Racial justice group #TheShowMustBePaused has a new set of demands for the music industry.
The organization was formed in the wake of George Floyd’s death. Music industry execs Jamila Thomas and Brianna Agyemang started the group with calls for a single-day shutdown. Now, the organization is seeking more than just lip service from the music industry.
Thomas and Agymang say these new demands are directed at “ALL organizations operating in the world of Black music.”
“It has been 90 days since the black out. In the last three months, we have witnessed Black leaders promoted; financial support committed and in many cases distributed; a historic moment of solidarity in the March on Washington, and the list of companies, idealists, and collectives vowing to no longer tolerate racial injustice and inequity grow exponentially. However, the work does not stop there.”

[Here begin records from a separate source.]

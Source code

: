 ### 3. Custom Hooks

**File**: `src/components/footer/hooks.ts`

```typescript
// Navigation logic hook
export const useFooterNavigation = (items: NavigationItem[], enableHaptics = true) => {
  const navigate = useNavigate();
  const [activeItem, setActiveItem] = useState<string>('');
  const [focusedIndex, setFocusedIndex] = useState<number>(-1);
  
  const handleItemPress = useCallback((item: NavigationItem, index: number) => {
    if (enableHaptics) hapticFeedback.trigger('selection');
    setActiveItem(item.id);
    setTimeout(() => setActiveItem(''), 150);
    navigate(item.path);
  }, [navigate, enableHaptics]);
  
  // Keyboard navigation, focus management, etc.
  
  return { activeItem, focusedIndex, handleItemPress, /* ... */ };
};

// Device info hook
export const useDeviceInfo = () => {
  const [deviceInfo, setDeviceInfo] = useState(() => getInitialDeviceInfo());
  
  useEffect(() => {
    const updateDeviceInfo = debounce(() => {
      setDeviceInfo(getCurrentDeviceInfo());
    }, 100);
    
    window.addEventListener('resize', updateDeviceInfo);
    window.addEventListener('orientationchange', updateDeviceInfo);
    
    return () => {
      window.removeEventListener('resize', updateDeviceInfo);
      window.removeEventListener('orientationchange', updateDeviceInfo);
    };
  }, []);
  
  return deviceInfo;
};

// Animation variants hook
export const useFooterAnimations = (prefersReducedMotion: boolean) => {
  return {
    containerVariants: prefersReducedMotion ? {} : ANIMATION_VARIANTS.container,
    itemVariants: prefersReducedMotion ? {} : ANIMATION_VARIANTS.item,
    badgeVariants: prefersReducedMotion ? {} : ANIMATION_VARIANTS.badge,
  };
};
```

Some of the major demands of the racial justice group are as follows:
- Greater transparency in the auditing and reporting of diversity efforts in regards to hiring and compensation
- Disclosures of what percentage of companies’ leadership is Black
- Fair pay for all
- A quarterly public report of resources donated
- A system enabling any employee to report and track accountability for executives, assistants, and artists who are racist or perform unjust acts
- Anti-racism and anti-sexism clauses to live performance contracts
- Pipelines for Black talent to enter the music business as interns or entry-level professionals
- Create career development opportunities allocating budget to support Black executive and professional representation in music departments other than just ‘urban’ or ‘Black music.’

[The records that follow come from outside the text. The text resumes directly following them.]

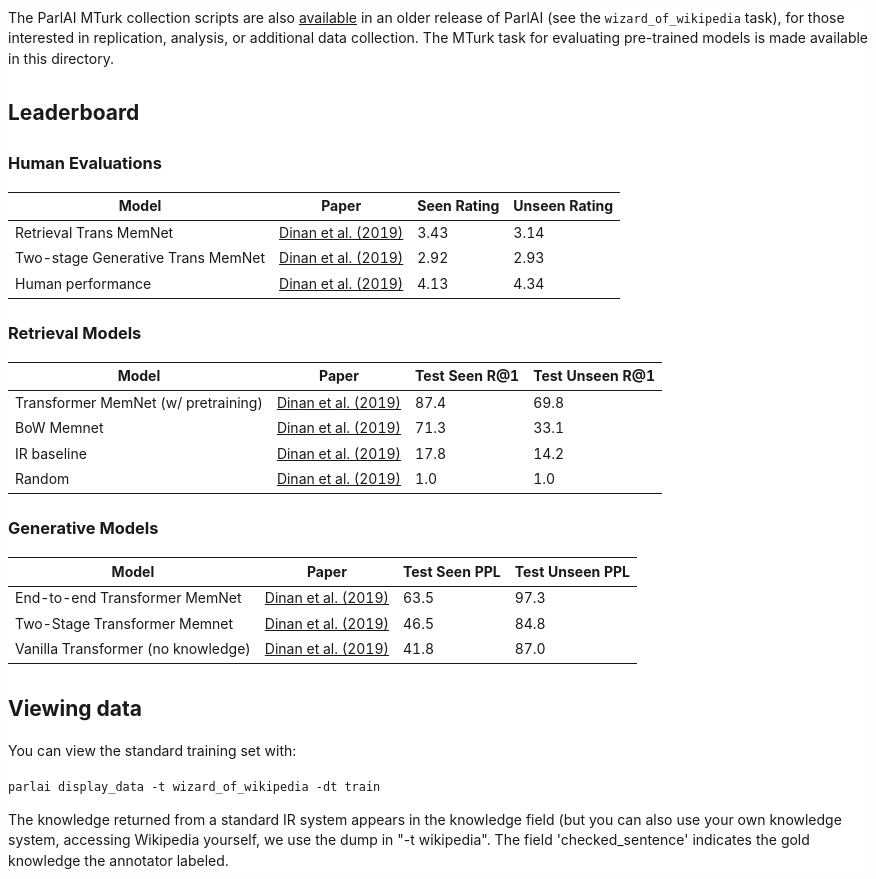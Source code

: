 The ParlAI MTurk collection scripts are also
[available](https://github.com/facebookresearch/ParlAI/tree/main/parlai/mturk/README.md) in an older release of ParlAI (see the `wizard_of_wikipedia` task),
for those interested in replication, analysis, or additional data collection.
The MTurk task for evaluating pre-trained models is made available in this
directory.

## Leaderboard

### Human Evaluations
Model                                | Paper          | Seen Rating   | Unseen Rating
------------------------------------ | -------------- | ------------- | ---------------
Retrieval Trans MemNet               | [Dinan et al. (2019)](https://arxiv.org/abs/1811.01241) | 3.43 | 3.14
Two-stage Generative Trans MemNet    | [Dinan et al. (2019)](https://arxiv.org/abs/1811.01241) | 2.92 | 2.93
Human performance                    | [Dinan et al. (2019)](https://arxiv.org/abs/1811.01241) | 4.13 | 4.34

### Retrieval Models

Model                                | Paper          | Test Seen R@1 | Test Unseen R@1
------------------------------------ | -------------- | ------------- | ---------------
Transformer MemNet (w/ pretraining)  | [Dinan et al. (2019)](https://arxiv.org/abs/1811.01241) | 87.4 | 69.8
BoW Memnet                           | [Dinan et al. (2019)](https://arxiv.org/abs/1811.01241) | 71.3 | 33.1
IR baseline                          | [Dinan et al. (2019)](https://arxiv.org/abs/1811.01241) | 17.8 | 14.2
Random                               | [Dinan et al. (2019)](https://arxiv.org/abs/1811.01241) |  1.0 |  1.0

### Generative Models

Model                                | Paper          | Test Seen PPL | Test Unseen PPL
------------------------------------ | -------------- | ------------- | ---------------
End-to-end Transformer MemNet        | [Dinan et al. (2019)](https://arxiv.org/abs/1811.01241) | 63.5 | 97.3
Two-Stage Transformer Memnet         | [Dinan et al. (2019)](https://arxiv.org/abs/1811.01241) | 46.5 | 84.8
Vanilla Transformer (no knowledge)   | [Dinan et al. (2019)](https://arxiv.org/abs/1811.01241) | 41.8 | 87.0


## Viewing data

You can view the standard training set with:

    parlai display_data -t wizard_of_wikipedia -dt train

The knowledge returned from a standard IR system appears in the knowledge field (but you can also use your own knowledge system, accessing Wikipedia yourself, we use the dump in "-t wikipedia".
The field 'checked_sentence' indicates the gold knowledge the annotator labeled.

#TheShowMustBePaused says it gives organizations 30 to 60 days to respond to these demands. The three major labels, Warner, Universal, and Sony Music, have not responded to these demands yet. All three companies did detail initiatives for similar requests earlier this summer.
“This is a call to action. A call to actualize the ideals we claim to uphold as people and to advocate for change through the music industry,” the group writes. “Let this serve as a proclamation to those organizations worldwide whose cornerstone is laid and foundation sustained by the potency of Black culture. Now we are making demands,” they continue.
Some of the demands here are the same Spotify’s podcasting companies are seeking in their unionization efforts. Equal pay among men and women, regardless of color, and more diversity and inclusion should be a baseline for these companies. It’s nice to see certain organizations stepping up the fight.